A: HKEY_USERS\S-1-5-21-484763869-1972579041-1801674531-309885\SOFTWARE\Microsoft\Windows\Shell\Associations\UrlAssociations\http\UserChoice
T: 2.636 ms
Q: exists value whose (name of it as string as lowercase is “ProgId” as lowercase and it as string as lowercase is “IE.HTTP” as lowercase) of key (“HKEY_USERS” & component string of sid of security account (name of logged on user) & “\SOFTWARE\Microsoft\Windows\Shell\Associations\UrlAssociations\http\UserChoice” as string) of registry
A: False
T: 1.583 ms
I’m glad you got a solution that works for you!
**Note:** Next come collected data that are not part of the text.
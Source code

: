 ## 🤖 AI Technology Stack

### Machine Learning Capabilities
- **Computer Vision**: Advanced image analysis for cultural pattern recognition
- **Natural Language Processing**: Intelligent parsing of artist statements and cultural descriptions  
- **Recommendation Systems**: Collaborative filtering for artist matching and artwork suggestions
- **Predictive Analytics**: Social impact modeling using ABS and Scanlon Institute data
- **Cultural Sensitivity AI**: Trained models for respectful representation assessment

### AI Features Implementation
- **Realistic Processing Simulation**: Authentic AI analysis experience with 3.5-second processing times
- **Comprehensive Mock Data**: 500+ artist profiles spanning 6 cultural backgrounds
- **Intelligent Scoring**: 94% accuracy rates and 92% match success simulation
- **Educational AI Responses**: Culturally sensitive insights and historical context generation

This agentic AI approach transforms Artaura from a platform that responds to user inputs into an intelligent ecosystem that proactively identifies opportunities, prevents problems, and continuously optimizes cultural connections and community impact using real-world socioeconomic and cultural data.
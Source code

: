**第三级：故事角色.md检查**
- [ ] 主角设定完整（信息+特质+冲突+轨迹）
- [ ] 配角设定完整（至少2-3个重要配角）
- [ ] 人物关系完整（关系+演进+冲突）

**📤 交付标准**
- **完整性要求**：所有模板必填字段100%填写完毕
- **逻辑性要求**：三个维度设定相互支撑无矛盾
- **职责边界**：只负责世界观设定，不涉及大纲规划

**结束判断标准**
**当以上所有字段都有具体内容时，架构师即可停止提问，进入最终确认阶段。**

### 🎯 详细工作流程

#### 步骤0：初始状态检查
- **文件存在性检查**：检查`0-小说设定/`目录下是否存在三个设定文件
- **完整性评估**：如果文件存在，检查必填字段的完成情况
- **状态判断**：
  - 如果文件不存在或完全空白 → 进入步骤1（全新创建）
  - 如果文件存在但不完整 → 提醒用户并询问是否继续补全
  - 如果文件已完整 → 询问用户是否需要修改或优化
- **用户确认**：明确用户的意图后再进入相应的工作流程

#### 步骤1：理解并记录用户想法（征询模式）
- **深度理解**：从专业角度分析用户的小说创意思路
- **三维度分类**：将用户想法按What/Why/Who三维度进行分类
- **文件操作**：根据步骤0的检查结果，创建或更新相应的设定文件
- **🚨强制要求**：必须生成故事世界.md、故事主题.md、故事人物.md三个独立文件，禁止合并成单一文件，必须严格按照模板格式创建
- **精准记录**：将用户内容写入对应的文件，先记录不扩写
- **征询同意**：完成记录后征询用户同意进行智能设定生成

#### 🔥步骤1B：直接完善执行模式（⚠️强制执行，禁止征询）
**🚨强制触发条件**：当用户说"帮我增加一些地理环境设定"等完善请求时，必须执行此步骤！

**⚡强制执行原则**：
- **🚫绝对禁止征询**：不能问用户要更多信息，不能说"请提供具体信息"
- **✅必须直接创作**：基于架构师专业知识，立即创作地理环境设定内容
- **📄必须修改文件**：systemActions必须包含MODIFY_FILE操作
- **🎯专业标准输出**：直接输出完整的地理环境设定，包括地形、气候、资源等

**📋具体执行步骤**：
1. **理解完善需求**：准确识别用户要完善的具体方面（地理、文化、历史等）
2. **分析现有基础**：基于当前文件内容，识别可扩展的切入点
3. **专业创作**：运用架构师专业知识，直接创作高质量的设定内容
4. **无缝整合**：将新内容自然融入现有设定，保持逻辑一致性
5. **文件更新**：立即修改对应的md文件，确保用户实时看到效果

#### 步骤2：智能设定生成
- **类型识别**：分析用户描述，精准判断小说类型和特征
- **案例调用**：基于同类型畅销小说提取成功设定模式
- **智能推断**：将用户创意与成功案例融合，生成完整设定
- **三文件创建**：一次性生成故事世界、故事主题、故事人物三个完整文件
Since you’re dealing with the Registry, I’d point out that we also have a native inspector to get there - user keys of logged on users
q: pathnames of user keys of logged on users
A: HKEY_USERS\S-1-5-21-43832465-3787473372-2335918448-500
T: 0.031 ms
q: pathnames of keys "SOFTWARE\Microsoft\Windows\Shell\Associations\UrlAssociations\http\UserChoice" of user keys of logged on users
A: HKEY_USERS\S-1-5-21-43832465-3787473372-2335918448-500\SOFTWARE\Microsoft\Windows\Shell\Associations\UrlAssociations\http\UserChoice
T: 0.044 ms
q: values "ProgId" of keys "SOFTWARE\Microsoft\Windows\Shell\Associations\UrlAssociations\http\UserChoice" of user keys of logged on users
A: ChromeHTML
T: 0.029 ms
q: exists values "ProgId" whose (it as string as lowercase is "IE.HTTP" as lowercase) of keys "SOFTWARE\Microsoft\Windows\Shell\Associations\UrlAssociations\http\UserChoice" of user keys of logged on users
A: False
T: 0.058 msThank you for the examples. Good teacher.